Зато в ситуации, когда человек двигался по отношению к миражу земли (особенно тогда, когда летел на самолете или ехал в поезде), движения его головы или изменение направления взгляда никак не влияли на направление перемещения пейзажа по отношению к съемочной площадке; в этом случае, в блоке стереонов все происходило точно так же, как и с экраном обычного телевизора: едущий автомобиль покоился по отношению к границам кадра, а поверхность шоссе перемещалась под его вращающимися на месте колесами. Это подобие было бы еще большим, если бы сенсорные переключатели каналов перенести с корпуса телевизора и установить их внутри экрана, у самого края кинескопа. В обоих устройствах контактные переключатели действовали на одном и том же принципе: в обычном телевизоре смену программы вызывало прикосновение пальца, а здесь — в блоке из девяноста трехмерных фильмов, которые проникали друг друга в одном параллелепипеде — чтобы поменять канал, нужно было встать на выбранном номере.

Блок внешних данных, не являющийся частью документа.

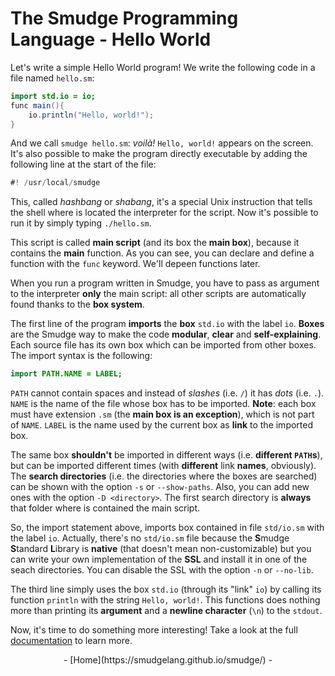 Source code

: # The Smudge Programming Language - Hello World

Let's write a simple Hello World program!
We write the following code in a file named `hello.sm`:
```as
import std.io = io;
func main(){
    io.println("Hello, world!");
}
```
And we call `smudge hello.sm`: *voilà!* `Hello, world!` appears on the screen.
It's also possible to make the program directly executable by adding the
following line at the start of the file:
```as
#! /usr/local/smudge
```
This, called *hashbang* or *shabang*, it's a special Unix instruction that
tells the shell where is located the interpreter for the script.
Now it's possible to run it by simply typing `./hello.sm`.

This script is called **main script** (and its box the **main box**), because
it contains the **main** function.
As you can see, you can declare and define a function with the `func` keyword.
We'll depeen functions later.

When you run a program written in Smudge, you have to pass as argument to the
interpreter **only** the main script:
all other scripts are automatically found thanks to the **box system**.

The first line of the program **imports** the **box** `std.io` with the label
`io`.
**Boxes** are the Smudge way to make the code **modular**, **clear** and
**self-explaining**.
Each source file has its own box which can be imported from other boxes.
The import syntax is the following:
```as
import PATH.NAME = LABEL;
```
`PATH` cannot contain spaces and instead of *slashes* (i.e. `/`) it has
*dots* (i.e. `.`).
`NAME` is the name of the file whose box has to be imported. **Note**: each box
must have extension `.sm` (the **main box is an exception**), which is not part
of `NAME`.
`LABEL` is the name used by the current box as **link** to the imported box.

The same box **shouldn't** be imported in different ways (i.e. **different
`PATH`s**), but can be imported different times (with **different** link
**names**, obviously).
The **search directories** (i.e. the directories where the boxes are searched)
can be shown with the option `-s` or `--show-paths`.
Also, you can add new ones with the option `-D <directory>`. The first search
directory is **always** that folder where is contained the main script.

So, the import statement above, imports box contained in file `std/io.sm` with
the label `io`. Actually, there's no `std/io.sm` file because the **S**mudge
**S**tandard **L**ibrary is **native** (that doesn't mean non-customizable) but
you can write your own implementation of the **SSL** and install it in one of
the seach directories. You can disable the SSL with the option `-n` or
`--no-lib`.

The third line simply uses the box `std.io` (through its "link" `io`) by
calling its function `println` with the string `Hello, world!`. This functions
does nothing more than printing its **argument** and a **newline character**
(`\n`) to the `stdout`.

Now, it's time to do something more interesting!
Take a look at the full [documentation](https://smudgelang.github.io/smudge/)
to learn more.

<center>- [Home](https://smudgelang.github.io/smudge/) -</center>
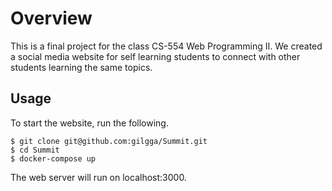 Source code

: # Overview
This is a final project for the class CS-554 Web Programming II. We created a social media website for self learning students to connect with other students learning the same topics.

## Usage
To start the website, run the following. 
```
$ git clone git@github.com:gilgga/Summit.git
$ cd Summit
$ docker-compose up
```
The web server will run on localhost:3000. 
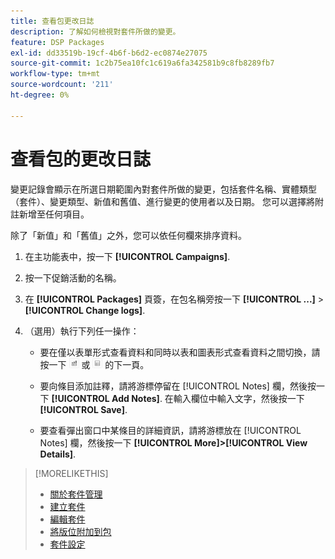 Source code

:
 ```yaml
---
title: 查看包更改日誌
description: 了解如何檢視對套件所做的變更。
feature: DSP Packages
exl-id: dd33519b-19cf-4b6f-b6d2-ec0874e27075
source-git-commit: 1c2b75ea10fc1c619a6fa342581b9c8fb8289fb7
workflow-type: tm+mt
source-wordcount: '211'
ht-degree: 0%

---
```


# 查看包的更改日誌

變更記錄會顯示在所選日期範圍內對套件所做的變更，包括套件名稱、實體類型（套件）、變更類型、新值和舊值、進行變更的使用者以及日期。 您可以選擇將附註新增至任何項目。

除了「新值」和「舊值」之外，您可以依任何欄來排序資料。

1. 在主功能表中，按一下 **[!UICONTROL Campaigns]**.

1. 按一下促銷活動的名稱。

1. 在 **[!UICONTROL Packages]** 頁簽，在包名稱旁按一下  **[!UICONTROL ...]** > **[!UICONTROL Change logs]**.

1. （選用）執行下列任一操作：

   * 要在僅以表單形式查看資料和同時以表和圖表形式查看資料之間切換，請按一下 ![表格和圖表檢視](/help/dsp/assets/table-plus-chart-view.png "表格和圖表檢視") 或 ![表格檢視](/help/dsp/assets/table-view.png "表格檢視") 的下一頁。

   * 要向條目添加註釋，請將游標停留在 [!UICONTROL Notes] 欄，然後按一下 **[!UICONTROL Add Notes]**. 在輸入欄位中輸入文字，然後按一下 **[!UICONTROL Save]**.

   * 要查看彈出窗口中某條目的詳細資訊，請將游標放在 [!UICONTROL Notes] 欄，然後按一下 **[!UICONTROL More]>[!UICONTROL View Details]**.

>[!MORELIKETHIS]
>
>* [關於套件管理](package-about.md)
>* [建立套件](package-create.md)
>* [編輯套件](package-edit.md)
>* [將版位附加到包](package-attach-placement.md)
>* [套件設定](package-settings.md)

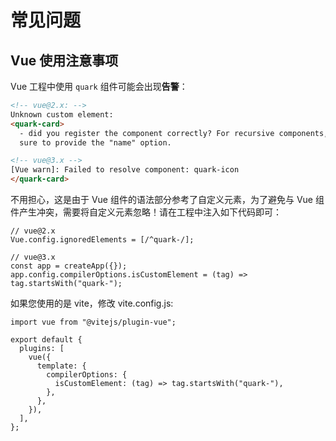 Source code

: # 常见问题

## Vue 使用注意事项

Vue 工程中使用 `quark` 组件可能会出现**告警**：

```html
<!-- vue@2.x: -->
Unknown custom element:
<quark-card>
  - did you register the component correctly? For recursive components, make
  sure to provide the "name" option.

<!-- vue@3.x -->
[Vue warn]: Failed to resolve component: quark-icon
</quark-card>
```

不用担心，这是由于 Vue 组件的语法部分参考了自定义元素，为了避免与 Vue 组件产生冲突，需要将自定义元素忽略！请在工程中注入如下代码即可：

```tsx
// vue@2.x
Vue.config.ignoredElements = [/^quark-/];

// vue@3.x
const app = createApp({});
app.config.compilerOptions.isCustomElement = (tag) => tag.startsWith("quark-");
```

如果您使用的是 vite，修改 vite.config.js:

```tsx
import vue from "@vitejs/plugin-vue";

export default {
  plugins: [
    vue({
      template: {
        compilerOptions: {
          isCustomElement: (tag) => tag.startsWith("quark-"),
        },
      },
    }),
  ],
};
```
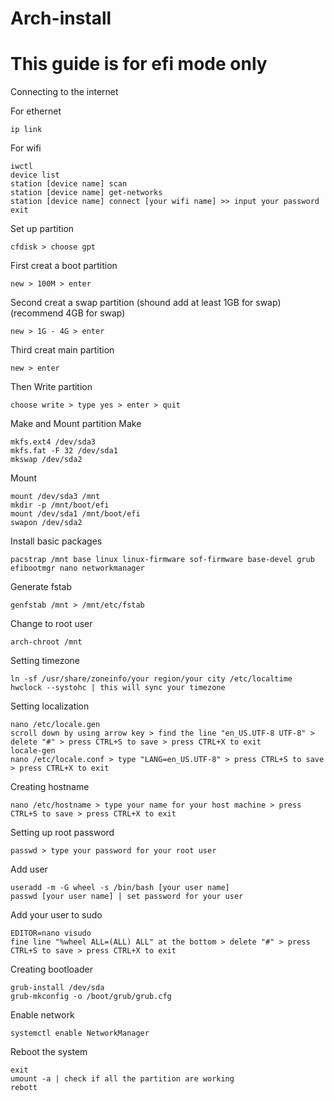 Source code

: # Arch-install

# This guide is for efi mode only

Connecting to the internet

  For ethernet
  
```
ip link
```

  For wifi

```
iwctl
device list
station [device name] scan
station [device name] get-networks
station [device name] connect [your wifi name] >> input your password
exit
```

Set up partition
```
cfdisk > choose gpt
```
  First creat a boot partition 
```
new > 100M > enter
```
  Second creat a swap partition (shound add at least 1GB for swap) (recommend 4GB for swap)
```
new > 1G - 4G > enter
```
  Third creat main partition
```
new > enter
```
  Then Write partition
```
choose write > type yes > enter > quit
```

Make and Mount partition
  Make
```
mkfs.ext4 /dev/sda3
mkfs.fat -F 32 /dev/sda1
mkswap /dev/sda2
```
  Mount
```
mount /dev/sda3 /mnt
mkdir -p /mnt/boot/efi
mount /dev/sda1 /mnt/boot/efi
swapon /dev/sda2
```

Install basic packages
```
pacstrap /mnt base linux linux-firmware sof-firmware base-devel grub efibootmgr nano networkmanager
```

Generate fstab
```
genfstab /mnt > /mnt/etc/fstab
```

Change to root user
```
arch-chroot /mnt
```

Setting timezone
```
ln -sf /usr/share/zoneinfo/your region/your city /etc/localtime
hwclock --systohc | this will sync your timezone
```

Setting localization
```
nano /etc/locale.gen
scroll down by using arrow key > find the line "en_US.UTF-8 UTF-8" > delete "#" > press CTRL+S to save > press CTRL+X to exit
locale-gen
nano /etc/locale.conf > type "LANG=en_US.UTF-8" > press CTRL+S to save > press CTRL+X to exit
```

Creating hostname
```
nano /etc/hostname > type your name for your host machine > press CTRL+S to save > press CTRL+X to exit
```

Setting up root password
```
passwd > type your password for your root user
```

Add user
```
useradd -m -G wheel -s /bin/bash [your user name]
passwd [your user name] | set password for your user
```

Add your user to sudo
```
EDITOR=nano visudo
fine line "%wheel ALL=(ALL) ALL" at the bottom > delete "#" > press CTRL+S to save > press CTRL+X to exit
```

Creating bootloader
```
grub-install /dev/sda
grub-mkconfig -o /boot/grub/grub.cfg
```

Enable network
```
systemctl enable NetworkManager
```

Reboot the system
```
exit
umount -a | check if all the partition are working
rebott
```
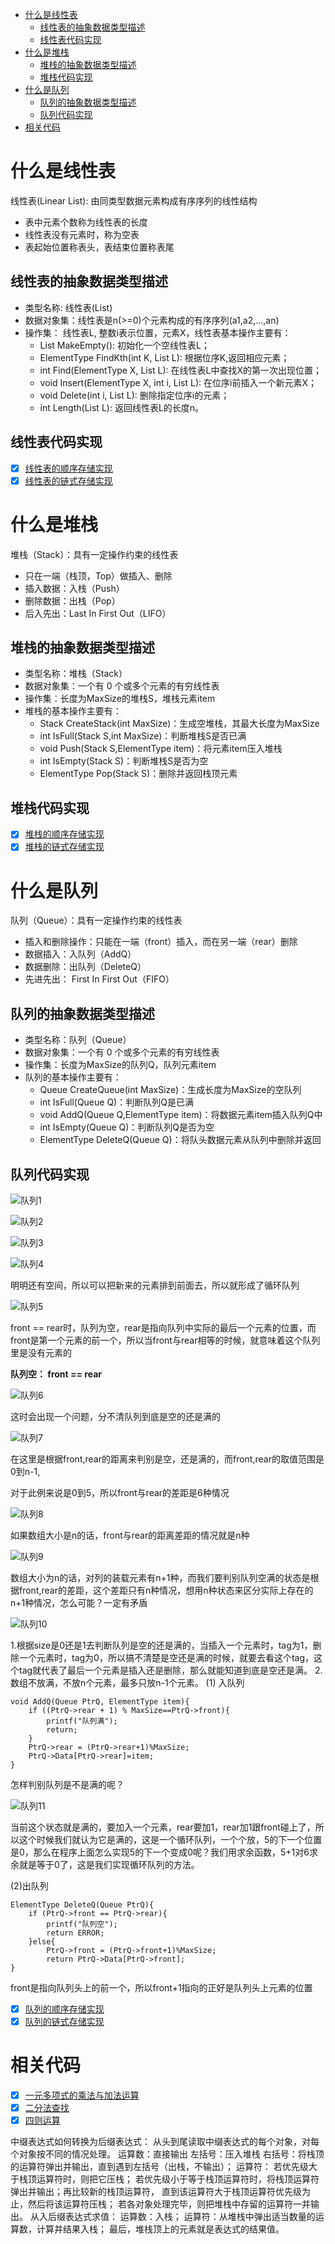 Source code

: * [什么是线性表](#什么是线性表)
	* [线性表的抽象数据类型描述](#线性表的抽象数据类型描述)
	* [线性表代码实现](#线性表代码实现)
* [什么是堆栈](#什么是堆栈)
	* [堆栈的抽象数据类型描述](#堆栈的抽象数据类型描述)
	* [堆栈代码实现](#堆栈代码实现)
* [什么是队列](#什么是队列)
	* [队列的抽象数据类型描述](#队列的抽象数据类型描述)
	* [队列代码实现](#队列代码实现)
* [相关代码](#相关代码)

# 什么是线性表
线性表(Linear List): 由同类型数据元素构成有序序列的线性结构
* 表中元素个数称为线性表的长度
* 线性表没有元素时，称为空表
* 表起始位置称表头，表结束位置称表尾

## 线性表的抽象数据类型描述
* 类型名称: 线性表(List)
* 数据对象集：线性表是n(>=0)个元素构成的有序序列(a1,a2,...,an)
* 操作集： 线性表L, 整数i表示位置，元素X，线性表基本操作主要有：
	* List MakeEmpty(): 初始化一个空线性表L；
	* ElementType FindKth(int K, List L): 根据位序K,返回相应元素；
	* int Find(ElementType X, List L): 在线性表L中查找X的第一次出现位置；
	* void Insert(ElementType X, int i, List L): 在位序i前插入一个新元素X；
	* void Delete(int i, List L): 删除指定位序i的元素；
	* int Length(List L): 返回线性表L的长度n。

## 线性表代码实现
- [x] [线性表的顺序存储实现](./Arr_list.cc)
- [x] [线性表的链式存储实现](./List.cc)

# 什么是堆栈
堆栈（Stack）：具有一定操作约束的线性表
* 只在一端（栈顶，Top）做插入、删除
* 插入数据：入栈（Push）
* 删除数据：出栈（Pop）
* 后入先出：Last In First Out（LIFO）

## 堆栈的抽象数据类型描述
* 类型名称：堆栈（Stack）
* 数据对象集：一个有 0 个或多个元素的有穷线性表
* 操作集：长度为MaxSize的堆栈S，堆栈元素item
* 堆栈的基本操作主要有：
	* Stack CreateStack(int MaxSize)：生成空堆栈，其最大长度为MaxSize
	* int IsFull(Stack S,int MaxSize)：判断堆栈S是否已满
	* void Push(Stack S,ElementType item)：将元素item压入堆栈
	* int IsEmpty(Stack S)：判断堆栈S是否为空
	* ElementType Pop(Stack S)：删除并返回栈顶元素

## 堆栈代码实现
- [x] [堆栈的顺序存储实现](./Arr_stack.cc)
- [x] [堆栈的链式存储实现](./Stack.cc)

# 什么是队列
队列（Queue）：具有一定操作约束的线性表
* 插入和删除操作：只能在一端（front）插入，而在另一端（rear）删除
* 数据插入：入队列（AddQ）
* 数据删除：出队列（DeleteQ）
* 先进先出： First In First Out（FIFO）

## 队列的抽象数据类型描述
* 类型名称：队列（Queue）
* 数据对象集：一个有 0 个或多个元素的有穷线性表
* 操作集：长度为MaxSize的队列Q，队列元素item
* 队列的基本操作主要有：
	* Queue CreateQueue(int MaxSize)：生成长度为MaxSize的空队列
	* int IsFull(Queue Q)：判断队列Q是已满
	* void AddQ(Queue Q,ElementType item)：将数据元素item插入队列Q中
	* int IsEmpty(Queue Q)：判断队列Q是否为空
	* ElementType DeleteQ(Queue Q)：将队头数据元素从队列中删除并返回

## 队列代码实现
![队列1](../img/list1.jpg)

![队列2](../img/list2.jpg)

![队列3](../img/list3.jpg)

![队列4](../img/list4.jpg)

明明还有空间，所以可以把新来的元素排到前面去，所以就形成了循环队列

![队列5](../img/list5.jpg)

front == rear时，队列为空，rear是指向队列中实际的最后一个元素的位置，而front是第一个元素的前一个，所以当front与rear相等的时候，就意味着这个队列里是没有元素的

**队列空： front == rear**

![队列6](../img/list6.jpg)

这时会出现一个问题，分不清队列到底是空的还是满的

![队列7](../img/list7.jpg)

在这里是根据front,rear的距离来判别是空，还是满的，而front,rear的取值范围是0到n-1,

对于此例来说是0到5，所以front与rear的差距是6种情况

![队列8](../img/list8.jpg)

如果数组大小是n的话，front与rear的距离差距的情况就是n种

![队列9](../img/list9.jpg)

数组大小为n的话，对列的装载元素有n+1种，而我们要判别队列空满的状态是根据front,rear的差距，这个差距只有n种情况，想用n种状态来区分实际上存在的n+1种情况，怎么可能？一定有矛盾

![队列10](../img/list10.jpg)

1.根据size是0还是1去判断队列是空的还是满的，当插入一个元素时，tag为1，删除一个元素时，tag为0，所以搞不清楚是空还是满的时候，就要去看这个tag，这个tag就代表了最后一个元素是插入还是删除，那么就能知道到底是空还是满。
2.数组不放满，不放n个元素，最多只放n-1个元素。
(1) 入队列
```
void AddQ(Queue PtrQ, ElementType item){
    if ((PtrQ->rear + 1) % MaxSize==PtrQ->front){
        printf("队列满");
        return;
    }
    PtrQ->rear = (PtrQ->rear+1)%MaxSize;
    PtrQ->Data[PtrQ->rear]=item;
}
```
怎样判别队列是不是满的呢？

![队列11](../img/list11.jpg)

当前这个状态就是满的，要加入一个元素，rear要加1，rear加1跟front碰上了，所以这个时候我们就认为它是满的，这是一个循环队列，一个个放，5的下一个位置是0，那么在程序上面怎么实现5的下一个变成0呢？我们用求余函数，5+1对6求余就是等于0了，这是我们实现循环队列的方法。

(2)出队列
```
ElementType DeleteQ(Queue PtrQ){
    if (PtrQ->front == PtrQ->rear){
        printf("队列空");
        return ERROR;
    }else{
        PtrQ->front = (PtrQ->front+1)%MaxSize;
        return PtrQ->Data[PtrQ->front];
}
```
front是指向队列头上的前一个，所以front+1指向的正好是队列头上元素的位置

- [x] [队列的顺序存储实现](./Arr_queue.cc)
- [x] [队列的链式存储实现](./Queue.cc)

# 相关代码
- [x] [一元多项式的乘法与加法运算](./Polynomial.cc)
- [x] [二分法查找](./Binary_search.cc)
- [x] [四则运算](./Arithmetic.cc)

中缀表达式如何转换为后缀表达式：
从头到尾读取中缀表达式的每个对象，对每个对象按不同的情况处理。
运算数：直接输出
左括号：压入堆栈
右括号：将栈顶的运算符弹出并输出，直到遇到左括号（出栈，不输出）；
运算符：
		若优先级大于栈顶运算符时，则把它压栈；
		若优先级小于等于栈顶运算符时，将栈顶运算符弹出并输出；再比较新的栈顶运算符，
		直到该运算符大于栈顶运算符优先级为止，然后将该运算符压栈；
若各对象处理完毕，则把堆栈中存留的运算符一并输出。
从入后缀表达式求值：
运算数：入栈；
运算符：从堆栈中弹出适当数量的运算数，计算并结果入栈；
最后，堆栈顶上的元素就是表达式的结果值。
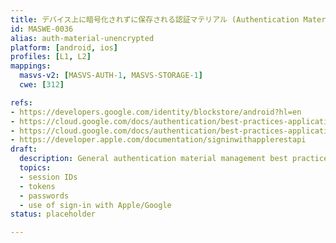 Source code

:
 ```yaml
---
title: デバイス上に暗号化されずに保存される認証マテリアル (Authentication Material Stored Unencrypted on the Device)
id: MASWE-0036
alias: auth-material-unencrypted
platform: [android, ios]
profiles: [L1, L2]
mappings:
  masvs-v2: [MASVS-AUTH-1, MASVS-STORAGE-1]
  cwe: [312]

refs:
- https://developers.google.com/identity/blockstore/android?hl=en
- https://cloud.google.com/docs/authentication/best-practices-applications#semi-trusted_or_restricted_environments
- https://cloud.google.com/docs/authentication/best-practices-applications#security_considerations
- https://developer.apple.com/documentation/signinwithapplerestapi
draft:
  description: General authentication material management best practices. Note that API keys are covered separately.
  topics:
  - session IDs
  - tokens
  - passwords
  - use of sign-in with Apple/Google
status: placeholder

---
```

Почему Ибрагим ничего не сказал мне о возможности применения сенсорных переключателей? Проведенные самостоятельно размышления на их тему вместе с воспоминанием о трех фигурах, которые таинственным образом исчезли посреди улицы в Сорренто, привели меня к выводу, что один их трех персонажей, которых я там узнал, является живым человеком. Ведь призрак никак не мог задействовать переключатель! И человеком, который вел двойную игру, я видел гипнотизера.
Девушка с острова
Небо над Капри было синим. Мы появились там перед стеклянной стеной «Голоса Тишины», а точнее — если по правде — это она появилась рядом с нами. Во всяком случае, на месте входа на станцию римского метро появились двери, ведущие в холл гостиницы. Здесь контактные поля были практически невидимыми: они маячили на фоне асфальтовой мостовой словно отражения плит тротуара в витрине магазинов. Но человек, знающий про их существование, все же мог их заметить. Этот факт имел для нас огромное значение, ведь в случае реальной угрозы взрыва в Неаполе мы могли бы быстро перенестись в другой стереон.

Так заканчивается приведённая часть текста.